Assignment -
The entries that follow include a run beginning at the line with "Dit systeem dwingt" and ending at the line with "tijdsduur 6 dagen***"; restate that run word for word and leave the rest out.

Extracted information -
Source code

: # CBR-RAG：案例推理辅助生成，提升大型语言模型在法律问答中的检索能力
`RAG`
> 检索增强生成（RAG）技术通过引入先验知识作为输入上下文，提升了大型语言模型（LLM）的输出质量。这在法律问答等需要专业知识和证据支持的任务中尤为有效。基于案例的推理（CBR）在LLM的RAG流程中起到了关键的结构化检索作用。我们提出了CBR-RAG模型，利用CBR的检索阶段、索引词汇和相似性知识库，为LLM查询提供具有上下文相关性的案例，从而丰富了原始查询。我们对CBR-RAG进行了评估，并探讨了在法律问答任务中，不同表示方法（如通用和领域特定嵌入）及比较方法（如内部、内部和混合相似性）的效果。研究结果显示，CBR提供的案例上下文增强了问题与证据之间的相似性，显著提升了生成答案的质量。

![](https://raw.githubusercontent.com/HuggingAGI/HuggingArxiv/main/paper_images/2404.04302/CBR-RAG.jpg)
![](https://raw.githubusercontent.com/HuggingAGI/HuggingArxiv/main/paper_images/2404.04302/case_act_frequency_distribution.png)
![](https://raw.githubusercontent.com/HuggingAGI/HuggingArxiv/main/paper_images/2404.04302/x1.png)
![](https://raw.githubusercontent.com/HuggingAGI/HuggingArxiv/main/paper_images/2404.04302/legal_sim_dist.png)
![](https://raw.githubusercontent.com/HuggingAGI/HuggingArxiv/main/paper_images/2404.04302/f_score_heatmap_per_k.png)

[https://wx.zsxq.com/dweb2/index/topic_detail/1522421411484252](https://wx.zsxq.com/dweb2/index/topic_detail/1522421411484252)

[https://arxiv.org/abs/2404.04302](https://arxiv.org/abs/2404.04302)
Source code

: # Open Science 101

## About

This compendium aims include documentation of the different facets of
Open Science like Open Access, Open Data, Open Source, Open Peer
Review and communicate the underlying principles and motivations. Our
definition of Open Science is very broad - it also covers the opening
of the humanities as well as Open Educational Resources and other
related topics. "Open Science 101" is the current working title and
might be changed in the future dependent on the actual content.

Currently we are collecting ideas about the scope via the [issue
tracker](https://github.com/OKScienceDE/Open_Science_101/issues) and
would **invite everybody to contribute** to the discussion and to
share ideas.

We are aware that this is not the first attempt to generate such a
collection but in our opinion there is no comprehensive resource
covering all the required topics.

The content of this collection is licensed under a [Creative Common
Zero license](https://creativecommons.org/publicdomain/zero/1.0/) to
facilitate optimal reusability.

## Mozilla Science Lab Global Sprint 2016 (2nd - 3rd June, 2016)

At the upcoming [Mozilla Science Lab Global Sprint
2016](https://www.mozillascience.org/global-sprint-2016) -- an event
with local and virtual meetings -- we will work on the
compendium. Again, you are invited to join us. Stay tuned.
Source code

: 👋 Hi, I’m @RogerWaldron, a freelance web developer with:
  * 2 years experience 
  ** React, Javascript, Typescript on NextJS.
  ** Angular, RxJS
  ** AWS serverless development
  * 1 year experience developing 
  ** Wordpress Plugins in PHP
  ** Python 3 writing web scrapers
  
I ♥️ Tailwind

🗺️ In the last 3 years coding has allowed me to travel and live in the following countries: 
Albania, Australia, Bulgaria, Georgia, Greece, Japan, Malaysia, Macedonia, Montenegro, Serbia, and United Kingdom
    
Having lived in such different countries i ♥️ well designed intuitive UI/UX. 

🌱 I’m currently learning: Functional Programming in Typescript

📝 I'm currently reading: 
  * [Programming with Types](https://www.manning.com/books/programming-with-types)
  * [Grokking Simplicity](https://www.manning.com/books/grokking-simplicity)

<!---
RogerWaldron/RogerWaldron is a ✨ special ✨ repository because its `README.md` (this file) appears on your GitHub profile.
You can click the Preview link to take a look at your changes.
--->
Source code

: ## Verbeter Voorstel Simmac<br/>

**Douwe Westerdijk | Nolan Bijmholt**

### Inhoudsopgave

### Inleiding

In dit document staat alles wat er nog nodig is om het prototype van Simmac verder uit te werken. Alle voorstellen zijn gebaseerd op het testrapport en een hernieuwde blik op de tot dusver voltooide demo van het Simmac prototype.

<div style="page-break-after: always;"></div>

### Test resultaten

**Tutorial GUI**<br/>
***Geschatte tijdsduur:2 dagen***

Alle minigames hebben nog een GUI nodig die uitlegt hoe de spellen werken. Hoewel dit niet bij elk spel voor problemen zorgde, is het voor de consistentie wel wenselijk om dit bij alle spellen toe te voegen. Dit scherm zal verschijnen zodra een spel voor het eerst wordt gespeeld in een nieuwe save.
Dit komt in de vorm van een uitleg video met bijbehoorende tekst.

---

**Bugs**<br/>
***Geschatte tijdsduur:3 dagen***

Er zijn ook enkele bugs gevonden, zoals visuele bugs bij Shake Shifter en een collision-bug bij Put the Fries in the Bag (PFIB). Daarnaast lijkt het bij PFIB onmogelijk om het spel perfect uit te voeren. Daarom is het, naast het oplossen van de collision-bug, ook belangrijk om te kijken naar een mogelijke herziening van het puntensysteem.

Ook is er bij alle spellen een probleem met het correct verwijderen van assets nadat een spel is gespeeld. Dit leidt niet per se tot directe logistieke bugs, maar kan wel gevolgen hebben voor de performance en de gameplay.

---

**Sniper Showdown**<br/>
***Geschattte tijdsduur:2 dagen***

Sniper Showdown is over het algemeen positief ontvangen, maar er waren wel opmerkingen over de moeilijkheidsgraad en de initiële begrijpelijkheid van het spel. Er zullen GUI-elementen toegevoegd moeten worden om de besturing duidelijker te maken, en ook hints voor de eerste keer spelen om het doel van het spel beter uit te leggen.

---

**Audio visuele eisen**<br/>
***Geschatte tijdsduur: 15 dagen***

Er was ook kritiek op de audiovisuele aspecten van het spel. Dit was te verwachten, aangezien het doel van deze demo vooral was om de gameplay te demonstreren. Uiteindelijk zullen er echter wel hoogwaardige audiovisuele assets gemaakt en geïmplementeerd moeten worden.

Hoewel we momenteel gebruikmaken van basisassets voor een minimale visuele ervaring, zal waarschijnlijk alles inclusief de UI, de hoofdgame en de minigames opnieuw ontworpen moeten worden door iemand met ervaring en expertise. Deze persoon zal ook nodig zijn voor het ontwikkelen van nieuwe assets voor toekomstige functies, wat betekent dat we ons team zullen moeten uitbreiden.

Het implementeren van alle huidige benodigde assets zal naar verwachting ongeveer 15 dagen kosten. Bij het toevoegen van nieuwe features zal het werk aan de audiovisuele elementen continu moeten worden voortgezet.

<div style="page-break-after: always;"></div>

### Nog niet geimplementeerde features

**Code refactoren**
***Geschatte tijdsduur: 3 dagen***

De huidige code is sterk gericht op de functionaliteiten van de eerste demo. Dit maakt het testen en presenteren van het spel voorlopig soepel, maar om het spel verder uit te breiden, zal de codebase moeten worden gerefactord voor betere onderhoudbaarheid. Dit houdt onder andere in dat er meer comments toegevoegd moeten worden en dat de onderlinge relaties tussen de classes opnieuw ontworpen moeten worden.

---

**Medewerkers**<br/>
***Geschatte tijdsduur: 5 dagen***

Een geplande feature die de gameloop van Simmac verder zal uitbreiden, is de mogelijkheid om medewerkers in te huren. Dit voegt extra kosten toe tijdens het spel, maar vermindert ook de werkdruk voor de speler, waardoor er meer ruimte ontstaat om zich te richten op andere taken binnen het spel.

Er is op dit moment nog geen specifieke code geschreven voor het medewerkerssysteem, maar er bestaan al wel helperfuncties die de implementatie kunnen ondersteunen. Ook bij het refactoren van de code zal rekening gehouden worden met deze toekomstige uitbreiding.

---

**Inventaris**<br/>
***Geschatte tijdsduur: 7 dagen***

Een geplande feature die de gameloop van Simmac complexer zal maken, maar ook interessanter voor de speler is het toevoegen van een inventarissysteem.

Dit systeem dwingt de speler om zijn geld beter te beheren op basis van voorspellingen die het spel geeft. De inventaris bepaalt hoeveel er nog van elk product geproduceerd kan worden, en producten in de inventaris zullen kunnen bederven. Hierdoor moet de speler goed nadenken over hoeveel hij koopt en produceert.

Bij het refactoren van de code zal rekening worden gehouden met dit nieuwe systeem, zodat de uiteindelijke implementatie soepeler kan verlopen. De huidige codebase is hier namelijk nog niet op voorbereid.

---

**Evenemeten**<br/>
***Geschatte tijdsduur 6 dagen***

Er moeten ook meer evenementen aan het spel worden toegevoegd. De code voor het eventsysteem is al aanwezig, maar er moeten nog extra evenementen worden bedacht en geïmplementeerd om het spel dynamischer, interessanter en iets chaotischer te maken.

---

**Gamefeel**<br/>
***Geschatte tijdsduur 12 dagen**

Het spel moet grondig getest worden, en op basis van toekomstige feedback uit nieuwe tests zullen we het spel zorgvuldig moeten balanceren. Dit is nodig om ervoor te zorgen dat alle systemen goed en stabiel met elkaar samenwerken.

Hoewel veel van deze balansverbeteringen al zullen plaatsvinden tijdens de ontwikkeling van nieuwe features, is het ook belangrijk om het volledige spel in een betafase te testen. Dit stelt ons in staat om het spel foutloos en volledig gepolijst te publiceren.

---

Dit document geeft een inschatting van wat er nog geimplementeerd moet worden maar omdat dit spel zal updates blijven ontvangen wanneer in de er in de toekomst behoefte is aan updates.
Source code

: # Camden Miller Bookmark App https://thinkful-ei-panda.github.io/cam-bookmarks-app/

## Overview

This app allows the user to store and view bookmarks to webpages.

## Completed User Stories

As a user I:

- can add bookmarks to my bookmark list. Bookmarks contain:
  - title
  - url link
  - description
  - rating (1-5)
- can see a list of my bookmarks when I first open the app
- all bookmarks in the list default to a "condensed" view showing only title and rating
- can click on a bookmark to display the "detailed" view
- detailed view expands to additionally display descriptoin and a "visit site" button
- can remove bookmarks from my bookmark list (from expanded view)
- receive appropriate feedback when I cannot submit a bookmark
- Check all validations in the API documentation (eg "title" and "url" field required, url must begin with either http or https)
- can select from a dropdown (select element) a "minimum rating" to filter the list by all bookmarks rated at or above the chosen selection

Problem solution -
Dit systeem dwingt de speler om zijn geld beter te beheren op basis van voorspellingen die het spel geeft. De inventaris bepaalt hoeveel er nog van elk product geproduceerd kan worden, en producten in de inventaris zullen kunnen bederven. Hierdoor moet de speler goed nadenken over hoeveel hij koopt en produceert.

Bij het refactoren van de code zal rekening worden gehouden met dit nieuwe systeem, zodat de uiteindelijke implementatie soepeler kan verlopen. De huidige codebase is hier namelijk nog niet op voorbereid.

---

**Evenemeten**<br/>
***Geschatte tijdsduur 6 dagen***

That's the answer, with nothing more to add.